- The paper demonstrates that large transformers consistently exhibit high activation sparsity across layers and data types.
- It employs extensive empirical analysis and hypothesis testing to show that training dynamics, rather than data properties, drive sparsity.
- Enforced sparsity reduces computations and enhances model robustness against noise and input corruptions.
Introduction
Machine learning models, particularly those based on transformer architectures, have recently exhibited a phenomenon termed "activation sparsity." This refers to the observation that the activation maps, which are the outputs of the intermediate layers in the model, tend to contain a high proportion of zero entries. This characteristic has been widely studied in the context of simple neural activities in biological brains but has not been as thoroughly examined in artificial deep neural networks (DNNs).
Prevalence of Activation Sparsity
Researchers from Google have demonstrated through extensive empirical analysis that activation sparsity is not just an isolated happenstance but rather a prevalent feature observed across various configurations, scales, and types of transformer models. This sparsity occurs regardless of the depth of the transformer layer, the type of training data (including language and vision tasks), and evaluation data. Comprehensive experimentation further reveals that larger transformers, characterized by more layers and greater MLP widths, exhibit higher degrees of sparsity.
Understanding Activation Sparsity
The paper seeks to uncover the origin of activation sparsity in transformers, proposing three hypotheses: sparsity arising from structured labels, intrinsic low-dimensional structures in the data, or due to the model's ample capacity to fit the training data. Through various experimental setups, including exposure to random labels, random inputs, and even generating infinite random training data, it becomes evident that none of these factors alone can fully account for the emergence of sparsity. The paper speculates that sparsity may stem from the training dynamics in the optimization process, with theoretical analysis showing that training direction inherently favors decreasing activation values.
Implications of Activation Sparsity
Activation sparsity is not just an academic curiosity; it significantly affects the computational efficiency and robustness of transformer models. Sparser activation maps imply fewer computations during inference, and implementing Top-k thresholding further highlights that models with enforced sparsity become less sensitive to noisy training data, more robust to input corruptions, and better calibrated in prediction confidence. This suggests that sparsity is not only a byproduct but also an asset for model performance and efficiency. The paper presents empirical evidence that models with enforced sparsity, despite lacking computational support for sparse operations in current hardware, promise benefits in terms of wall-time reduction and reliability.

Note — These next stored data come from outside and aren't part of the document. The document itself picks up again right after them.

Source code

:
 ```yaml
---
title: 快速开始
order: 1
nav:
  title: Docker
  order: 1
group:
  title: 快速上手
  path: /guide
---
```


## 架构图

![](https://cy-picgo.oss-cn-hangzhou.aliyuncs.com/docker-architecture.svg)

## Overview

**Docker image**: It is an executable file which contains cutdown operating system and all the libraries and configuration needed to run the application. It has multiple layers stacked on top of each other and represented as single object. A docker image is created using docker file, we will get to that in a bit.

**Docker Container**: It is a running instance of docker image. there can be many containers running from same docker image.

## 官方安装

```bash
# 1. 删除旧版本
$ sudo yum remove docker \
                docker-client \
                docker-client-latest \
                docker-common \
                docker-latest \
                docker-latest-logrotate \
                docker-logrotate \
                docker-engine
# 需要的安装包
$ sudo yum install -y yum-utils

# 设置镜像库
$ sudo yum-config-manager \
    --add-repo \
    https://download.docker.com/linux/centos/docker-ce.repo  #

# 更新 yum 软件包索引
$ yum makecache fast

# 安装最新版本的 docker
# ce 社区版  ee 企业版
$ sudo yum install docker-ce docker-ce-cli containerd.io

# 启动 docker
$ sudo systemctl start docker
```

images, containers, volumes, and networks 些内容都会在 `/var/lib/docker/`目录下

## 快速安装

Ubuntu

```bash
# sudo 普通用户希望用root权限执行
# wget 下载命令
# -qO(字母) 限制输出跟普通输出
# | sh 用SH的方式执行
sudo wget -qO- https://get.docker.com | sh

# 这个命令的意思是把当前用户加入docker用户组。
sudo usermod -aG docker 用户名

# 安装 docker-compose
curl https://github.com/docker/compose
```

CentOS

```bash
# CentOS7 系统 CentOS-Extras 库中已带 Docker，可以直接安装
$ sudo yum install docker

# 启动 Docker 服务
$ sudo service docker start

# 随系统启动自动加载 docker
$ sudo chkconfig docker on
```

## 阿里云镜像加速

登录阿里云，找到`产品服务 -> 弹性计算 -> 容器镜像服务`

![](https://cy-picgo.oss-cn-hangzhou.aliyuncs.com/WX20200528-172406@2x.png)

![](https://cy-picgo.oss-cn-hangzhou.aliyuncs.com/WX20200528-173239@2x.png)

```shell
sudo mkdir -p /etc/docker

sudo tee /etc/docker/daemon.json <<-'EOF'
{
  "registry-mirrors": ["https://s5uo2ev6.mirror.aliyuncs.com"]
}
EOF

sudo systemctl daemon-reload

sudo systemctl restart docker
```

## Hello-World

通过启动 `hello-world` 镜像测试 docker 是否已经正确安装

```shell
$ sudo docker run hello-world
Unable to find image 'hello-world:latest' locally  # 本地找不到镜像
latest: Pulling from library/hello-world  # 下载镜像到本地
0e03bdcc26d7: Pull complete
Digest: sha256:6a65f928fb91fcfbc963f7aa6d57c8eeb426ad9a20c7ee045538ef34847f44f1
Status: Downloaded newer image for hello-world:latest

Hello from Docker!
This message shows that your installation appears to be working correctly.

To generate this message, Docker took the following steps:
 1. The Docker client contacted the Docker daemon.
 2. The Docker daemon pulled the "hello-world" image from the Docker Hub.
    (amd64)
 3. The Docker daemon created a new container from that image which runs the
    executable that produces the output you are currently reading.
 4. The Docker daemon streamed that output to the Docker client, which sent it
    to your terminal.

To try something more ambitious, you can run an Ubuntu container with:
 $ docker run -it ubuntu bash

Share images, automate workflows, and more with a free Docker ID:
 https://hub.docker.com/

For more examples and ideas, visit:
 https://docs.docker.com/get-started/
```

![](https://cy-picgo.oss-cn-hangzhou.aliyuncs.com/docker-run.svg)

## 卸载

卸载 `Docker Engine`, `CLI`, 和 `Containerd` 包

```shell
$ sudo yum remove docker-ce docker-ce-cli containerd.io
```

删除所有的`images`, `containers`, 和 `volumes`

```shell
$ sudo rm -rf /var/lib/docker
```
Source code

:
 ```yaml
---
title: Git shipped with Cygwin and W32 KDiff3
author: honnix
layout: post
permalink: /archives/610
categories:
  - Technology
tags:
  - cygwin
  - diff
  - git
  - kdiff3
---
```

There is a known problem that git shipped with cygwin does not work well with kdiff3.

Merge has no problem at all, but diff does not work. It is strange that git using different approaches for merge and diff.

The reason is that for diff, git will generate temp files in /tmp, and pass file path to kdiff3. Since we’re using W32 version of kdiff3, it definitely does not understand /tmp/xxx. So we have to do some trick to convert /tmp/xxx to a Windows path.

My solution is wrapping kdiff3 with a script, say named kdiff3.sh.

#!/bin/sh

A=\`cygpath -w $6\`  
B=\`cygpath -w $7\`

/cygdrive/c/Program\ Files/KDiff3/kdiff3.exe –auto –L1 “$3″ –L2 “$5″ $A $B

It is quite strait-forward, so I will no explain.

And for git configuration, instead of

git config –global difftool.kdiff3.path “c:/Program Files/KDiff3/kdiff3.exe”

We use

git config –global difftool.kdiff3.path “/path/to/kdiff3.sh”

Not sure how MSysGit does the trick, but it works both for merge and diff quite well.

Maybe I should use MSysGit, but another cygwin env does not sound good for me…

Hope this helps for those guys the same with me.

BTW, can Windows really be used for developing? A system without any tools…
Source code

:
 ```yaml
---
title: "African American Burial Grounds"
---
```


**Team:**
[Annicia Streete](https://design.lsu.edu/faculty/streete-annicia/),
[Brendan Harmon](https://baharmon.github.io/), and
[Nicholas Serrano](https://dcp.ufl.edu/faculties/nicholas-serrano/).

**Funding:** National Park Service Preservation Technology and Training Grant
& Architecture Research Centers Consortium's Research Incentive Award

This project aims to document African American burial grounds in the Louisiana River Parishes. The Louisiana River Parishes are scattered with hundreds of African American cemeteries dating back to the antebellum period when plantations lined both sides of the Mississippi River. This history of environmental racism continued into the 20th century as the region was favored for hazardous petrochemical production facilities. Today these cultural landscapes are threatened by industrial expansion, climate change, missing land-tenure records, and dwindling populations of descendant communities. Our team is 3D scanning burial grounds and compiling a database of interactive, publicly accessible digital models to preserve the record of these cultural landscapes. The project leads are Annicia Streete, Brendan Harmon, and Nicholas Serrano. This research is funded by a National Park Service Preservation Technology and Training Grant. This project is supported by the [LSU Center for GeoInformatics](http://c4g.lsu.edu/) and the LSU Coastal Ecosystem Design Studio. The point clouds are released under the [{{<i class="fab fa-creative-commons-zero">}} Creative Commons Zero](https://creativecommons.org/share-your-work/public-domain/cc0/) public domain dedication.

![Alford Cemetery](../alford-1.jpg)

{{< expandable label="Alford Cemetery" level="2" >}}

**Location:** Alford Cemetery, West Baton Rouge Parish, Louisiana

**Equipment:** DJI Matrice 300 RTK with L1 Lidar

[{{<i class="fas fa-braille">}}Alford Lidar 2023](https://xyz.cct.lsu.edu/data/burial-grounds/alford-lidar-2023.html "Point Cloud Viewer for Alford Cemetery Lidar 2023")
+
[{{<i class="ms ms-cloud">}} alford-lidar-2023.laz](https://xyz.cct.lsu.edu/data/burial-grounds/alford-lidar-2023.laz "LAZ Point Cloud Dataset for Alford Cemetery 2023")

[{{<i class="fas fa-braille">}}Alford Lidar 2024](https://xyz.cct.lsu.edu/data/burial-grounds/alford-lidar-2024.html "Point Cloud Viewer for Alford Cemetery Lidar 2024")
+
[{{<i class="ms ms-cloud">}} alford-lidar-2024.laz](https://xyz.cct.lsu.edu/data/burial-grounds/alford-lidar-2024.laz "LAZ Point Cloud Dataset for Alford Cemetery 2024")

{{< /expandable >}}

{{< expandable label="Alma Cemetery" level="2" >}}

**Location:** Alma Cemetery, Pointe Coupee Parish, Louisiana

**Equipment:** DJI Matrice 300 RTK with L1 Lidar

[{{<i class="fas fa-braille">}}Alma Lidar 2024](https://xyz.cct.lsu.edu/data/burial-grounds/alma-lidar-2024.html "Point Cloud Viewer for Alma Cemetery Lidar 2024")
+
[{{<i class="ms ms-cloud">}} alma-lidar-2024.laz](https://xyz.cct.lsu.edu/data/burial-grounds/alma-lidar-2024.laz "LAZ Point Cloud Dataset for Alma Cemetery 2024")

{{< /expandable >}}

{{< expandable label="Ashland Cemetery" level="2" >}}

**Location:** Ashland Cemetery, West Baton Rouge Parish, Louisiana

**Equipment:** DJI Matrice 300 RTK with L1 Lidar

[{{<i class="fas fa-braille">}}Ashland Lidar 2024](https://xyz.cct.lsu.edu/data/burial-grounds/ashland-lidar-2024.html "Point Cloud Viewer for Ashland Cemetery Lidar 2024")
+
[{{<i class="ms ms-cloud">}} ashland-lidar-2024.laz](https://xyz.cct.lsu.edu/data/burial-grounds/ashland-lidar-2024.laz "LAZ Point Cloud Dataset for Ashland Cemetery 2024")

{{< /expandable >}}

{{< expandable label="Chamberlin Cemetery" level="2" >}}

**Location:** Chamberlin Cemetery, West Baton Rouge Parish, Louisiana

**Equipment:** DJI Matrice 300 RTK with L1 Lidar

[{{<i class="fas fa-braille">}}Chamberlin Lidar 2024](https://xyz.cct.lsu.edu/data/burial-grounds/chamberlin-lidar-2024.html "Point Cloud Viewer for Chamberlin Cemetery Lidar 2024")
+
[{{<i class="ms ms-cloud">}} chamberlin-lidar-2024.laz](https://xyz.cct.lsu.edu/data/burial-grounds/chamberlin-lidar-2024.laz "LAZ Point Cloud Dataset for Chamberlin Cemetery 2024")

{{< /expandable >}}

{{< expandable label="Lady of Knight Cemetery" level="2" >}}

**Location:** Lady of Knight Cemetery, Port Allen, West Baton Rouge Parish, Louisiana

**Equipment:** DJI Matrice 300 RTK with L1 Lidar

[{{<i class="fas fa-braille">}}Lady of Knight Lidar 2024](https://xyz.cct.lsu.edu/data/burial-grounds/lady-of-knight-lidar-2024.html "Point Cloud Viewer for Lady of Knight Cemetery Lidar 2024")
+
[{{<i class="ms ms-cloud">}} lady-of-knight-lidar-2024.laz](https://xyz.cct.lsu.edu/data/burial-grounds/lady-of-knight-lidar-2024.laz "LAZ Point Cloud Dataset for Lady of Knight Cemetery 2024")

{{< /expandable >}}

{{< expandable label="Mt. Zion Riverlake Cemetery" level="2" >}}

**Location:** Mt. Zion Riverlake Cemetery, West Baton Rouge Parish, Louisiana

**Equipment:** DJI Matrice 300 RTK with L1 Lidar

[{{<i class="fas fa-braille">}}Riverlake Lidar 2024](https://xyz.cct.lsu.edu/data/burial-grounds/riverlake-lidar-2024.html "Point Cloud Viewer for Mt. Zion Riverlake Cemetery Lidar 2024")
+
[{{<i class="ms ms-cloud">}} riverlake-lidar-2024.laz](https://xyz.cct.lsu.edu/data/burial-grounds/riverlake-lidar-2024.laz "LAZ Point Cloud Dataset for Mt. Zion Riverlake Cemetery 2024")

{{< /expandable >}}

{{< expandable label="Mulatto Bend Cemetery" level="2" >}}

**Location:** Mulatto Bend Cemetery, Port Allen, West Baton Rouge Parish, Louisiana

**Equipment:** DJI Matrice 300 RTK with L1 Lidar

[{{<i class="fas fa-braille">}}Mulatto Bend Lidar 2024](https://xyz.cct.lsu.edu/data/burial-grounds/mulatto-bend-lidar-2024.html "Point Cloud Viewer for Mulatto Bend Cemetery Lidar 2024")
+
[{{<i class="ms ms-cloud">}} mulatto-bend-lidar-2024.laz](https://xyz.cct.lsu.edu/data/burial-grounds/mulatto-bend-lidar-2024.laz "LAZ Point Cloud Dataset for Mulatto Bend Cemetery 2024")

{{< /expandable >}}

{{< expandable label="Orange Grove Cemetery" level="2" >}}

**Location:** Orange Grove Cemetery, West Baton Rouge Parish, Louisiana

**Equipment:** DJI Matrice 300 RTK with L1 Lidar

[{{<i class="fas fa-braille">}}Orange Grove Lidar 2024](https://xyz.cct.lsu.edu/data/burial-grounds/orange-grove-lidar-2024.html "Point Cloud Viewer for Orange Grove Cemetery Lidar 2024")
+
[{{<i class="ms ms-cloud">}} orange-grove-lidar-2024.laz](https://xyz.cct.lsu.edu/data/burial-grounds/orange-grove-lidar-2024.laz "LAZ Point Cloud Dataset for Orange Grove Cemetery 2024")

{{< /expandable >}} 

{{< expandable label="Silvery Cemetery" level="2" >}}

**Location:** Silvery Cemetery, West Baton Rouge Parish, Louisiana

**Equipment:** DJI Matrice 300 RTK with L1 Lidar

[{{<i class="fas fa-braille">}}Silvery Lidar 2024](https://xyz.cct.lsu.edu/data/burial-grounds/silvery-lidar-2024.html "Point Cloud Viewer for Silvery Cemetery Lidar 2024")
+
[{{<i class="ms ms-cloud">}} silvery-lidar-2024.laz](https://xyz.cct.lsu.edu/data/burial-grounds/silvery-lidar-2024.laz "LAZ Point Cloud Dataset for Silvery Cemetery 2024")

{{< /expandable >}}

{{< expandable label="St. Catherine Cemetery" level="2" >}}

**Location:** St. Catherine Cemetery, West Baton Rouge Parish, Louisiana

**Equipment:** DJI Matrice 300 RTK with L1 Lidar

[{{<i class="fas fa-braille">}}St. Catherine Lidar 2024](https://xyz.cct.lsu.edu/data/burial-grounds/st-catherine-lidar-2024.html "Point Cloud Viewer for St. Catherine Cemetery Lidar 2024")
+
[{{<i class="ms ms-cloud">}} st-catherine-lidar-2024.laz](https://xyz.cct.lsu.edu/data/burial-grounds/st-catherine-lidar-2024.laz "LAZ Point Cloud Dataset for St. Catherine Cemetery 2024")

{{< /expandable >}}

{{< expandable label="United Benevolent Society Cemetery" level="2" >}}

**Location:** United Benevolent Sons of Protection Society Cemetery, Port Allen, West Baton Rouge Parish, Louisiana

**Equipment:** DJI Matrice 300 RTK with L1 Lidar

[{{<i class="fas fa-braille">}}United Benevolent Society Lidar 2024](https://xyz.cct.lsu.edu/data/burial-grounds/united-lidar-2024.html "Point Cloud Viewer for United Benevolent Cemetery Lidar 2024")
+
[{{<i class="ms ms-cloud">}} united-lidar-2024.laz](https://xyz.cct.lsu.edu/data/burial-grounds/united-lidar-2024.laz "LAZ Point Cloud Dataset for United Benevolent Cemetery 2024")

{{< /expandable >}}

Conclusion and Future Direction
The unexpected emergence of activation sparsity in transformer models underscores the importance of rethinking the design and deployment of future DNN architectures. The connection between spare activations and the observed parsimonious use of model parameters, as well as the implication of these findings for hardware design, necessitate further research into exploiting sparsity. The confirmation that sparsity can improve the computational efficiency and robustness of DNNs opens a promising avenue for more energy-efficient and reliable AI systems.